Why Google+ business profiles will trump Facebook pages

The business profiles coming to Google+ pose a huge threat to Facebook Pages

By Ilie Mitaru and Elsa Wenzel, PC World |  On-demand Software, Facebook, Google

Google confirmed that it's planning to roll out business profiles to its new Google+ social network. The news is bittersweet for small to midsize businesses (SMBs). Bitter, because it takes time to create new profiles and learn a new ecosystem. Sweet, because what Google can potentially offer through pages for SMBs is significantly more compelling than Facebook's Pages. That's even despite Google+ just getting off the ground, while Facebook counts more than 750 million users.

Why? Since Google's inception in 1998, the company has concentrated on building all the services we already utilize for both personal and business use. All it needs to do now is tie them all together.

Google has asked users not to create business profiles, which are set for release later this year.

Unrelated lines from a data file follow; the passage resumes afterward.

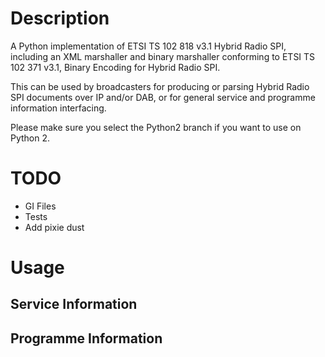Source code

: # Description

A Python implementation of ETSI TS 102 818 v3.1 Hybrid Radio SPI, including an XML marshaller and binary marshaller conforming to ETSI TS 102 371 v3.1, Binary Encoding for Hybrid Radio SPI.

This can be used by broadcasters for producing or parsing Hybrid Radio SPI documents over IP and/or DAB, or for general service and programme information interfacing. 

Please make sure you select the Python2 branch if you want to use on Python 2.

# TODO

* GI Files
* Tests
* Add pixie dust

# Usage

## Service Information

## Programme Information
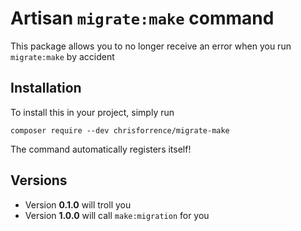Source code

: # Artisan `migrate:make` command

This package allows you to no longer receive an error when you run `migrate:make` by accident

## Installation

To install this in your project, simply run

    composer require --dev chrisforrence/migrate-make

The command automatically registers itself!

## Versions

- Version **0.1.0** will troll you
- Version **1.0.0** will call `make:migration` for you
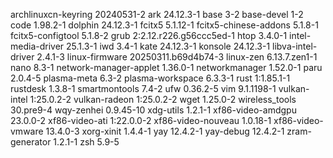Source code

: archlinuxcn-keyring 20240531-2
ark 24.12.3-1
base 3-2
base-devel 1-2
code 1.98.2-1
dolphin 24.12.3-1
fcitx5 5.1.12-1
fcitx5-chinese-addons 5.1.8-1
fcitx5-configtool 5.1.8-2
grub 2:2.12.r226.g56ccc5ed-1
htop 3.4.0-1
intel-media-driver 25.1.3-1
iwd 3.4-1
kate 24.12.3-1
konsole 24.12.3-1
libva-intel-driver 2.4.1-3
linux-firmware 20250311.b69d4b74-3
linux-zen 6.13.7.zen1-1
nano 8.3-1
network-manager-applet 1.36.0-1
networkmanager 1.52.0-1
paru 2.0.4-5
plasma-meta 6.3-2
plasma-workspace 6.3.3-1
rust 1:1.85.1-1
rustdesk 1.3.8-1
smartmontools 7.4-2
ufw 0.36.2-5
vim 9.1.1198-1
vulkan-intel 1:25.0.2-2
vulkan-radeon 1:25.0.2-2
wget 1.25.0-2
wireless_tools 30.pre9-4
wqy-zenhei 0.9.45-10
xdg-utils 1.2.1-1
xf86-video-amdgpu 23.0.0-2
xf86-video-ati 1:22.0.0-2
xf86-video-nouveau 1.0.18-1
xf86-video-vmware 13.4.0-3
xorg-xinit 1.4.4-1
yay 12.4.2-1
yay-debug 12.4.2-1
zram-generator 1.2.1-1
zsh 5.9-5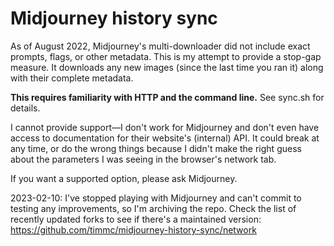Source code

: # Midjourney history sync

As of August 2022, Midjourney's multi-downloader did not include exact
prompts, flags, or other metadata. This is my attempt to provide a
stop-gap measure. It downloads any new images (since the last time you
ran it) along with their complete metadata.

**This requires familiarity with HTTP and the command line.** See
sync.sh for details.

I cannot provide support—I don't work for Midjourney and don't even
have access to documentation for their website's (internal) API. It
could break at any time, or do the wrong things because I didn't make
the right guess about the parameters I was seeing in the browser's
network tab.

If you want a supported option, please ask Midjourney.

2023-02-10: I've stopped playing with Midjourney and can't commit to
testing any improvements, so I'm archiving the repo. Check the list of
recently updated forks to see if there's a maintained version:
https://github.com/timmc/midjourney-history-sync/network
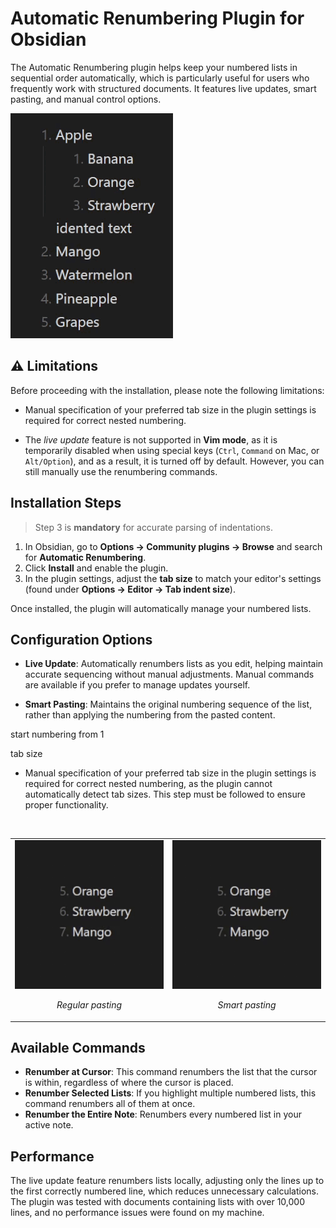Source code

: # Automatic Renumbering Plugin for Obsidian

The Automatic Renumbering plugin helps keep your numbered lists in sequential order automatically, which is particularly useful for users who frequently work with structured documents. It features live updates, smart pasting, and manual control options.

![Example](resources/example.gif)

## ⚠️ Limitations

Before proceeding with the installation, please note the following limitations:

-   Manual specification of your preferred tab size in the plugin settings is required for correct nested numbering.

-   The _live update_ feature is not supported in **Vim mode**, as it is temporarily disabled when using special keys (`Ctrl`, `Command` on Mac, or `Alt/Option`), and as a result, it is turned off by default. However, you can still manually use the renumbering commands.

## Installation Steps

> Step 3 is **mandatory** for accurate parsing of indentations.

1. In Obsidian, go to **Options → Community plugins → Browse** and search for **Automatic Renumbering**.
2. Click **Install** and enable the plugin.
3. In the plugin settings, adjust the **tab size** to match your editor's settings (found under **Options → Editor → Tab indent size**).

Once installed, the plugin will automatically manage your numbered lists.

## Configuration Options

-   **Live Update**: Automatically renumbers lists as you edit, helping maintain accurate sequencing without manual adjustments. Manual commands are available if you prefer to manage updates yourself.

-   **Smart Pasting**: Maintains the original numbering sequence of the list, rather than applying the numbering from the pasted content.

start numbering from 1

tab size

-   Manual specification of your preferred tab size in the plugin settings is required for correct nested numbering, as the plugin cannot automatically detect tab sizes. This step must be followed to ensure proper functionality.

<br>
<table>
  <tr>
    <td style="text-align: center;">
      <img src="resources/regular_paste.gif" alt="Regular paste" />
      <p><em>Regular pasting</em></p>
    </td>
    <td style="text-align: center;">
      <img src="resources/smart_paste.gif" alt="Smart paste" />
      <p><em>Smart pasting</em></p>
    </td>
  </tr>
</table>

## Available Commands

-   **Renumber at Cursor**: This command renumbers the list that the cursor is within, regardless of where the cursor is placed.
-   **Renumber Selected Lists**: If you highlight multiple numbered lists, this command renumbers all of them at once.
-   **Renumber the Entire Note**: Renumbers every numbered list in your active note.

## Performance

The live update feature renumbers lists locally, adjusting only the lines up to the first correctly numbered line, which reduces unnecessary calculations.
The plugin was tested with documents containing lists with over 10,000 lines, and no performance issues were found on my machine.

If you want to be on the entity beta test, you can apply through this form.

Here's a look at what features Google+ for business could offer against Facebook Pages.


Search is a huge feature Google can and will leverage for Google+. Google disabled Realtime Search, which displayed tweets from Twitter and some limited content from Facebook on July 4 after its contract with Twitter expired. Google had little interest in renewing the contract because it will probably integrate its own Google+ live feed into Search. That's the speculation at least. If Google does this, businesses have one more incentive to create a Google+ business page and begin live streaming for a chance to appear organically in real-time on a user's search query. Facebook has no penetration into the search market, and if it's up to Google, it'll stay that way.

Productivity and Communication

Google has the Apps for Business productivity suite, with tools including word processing and calendars, as well as its booming Apps Marketplace of third-party apps. Facebook said it wants to kill email, but tell that to those who check their inbox for work every day, among them some of the 200 million Gmail users. There are at least 3 million businesses using Apps, with the biggest growth among small companies.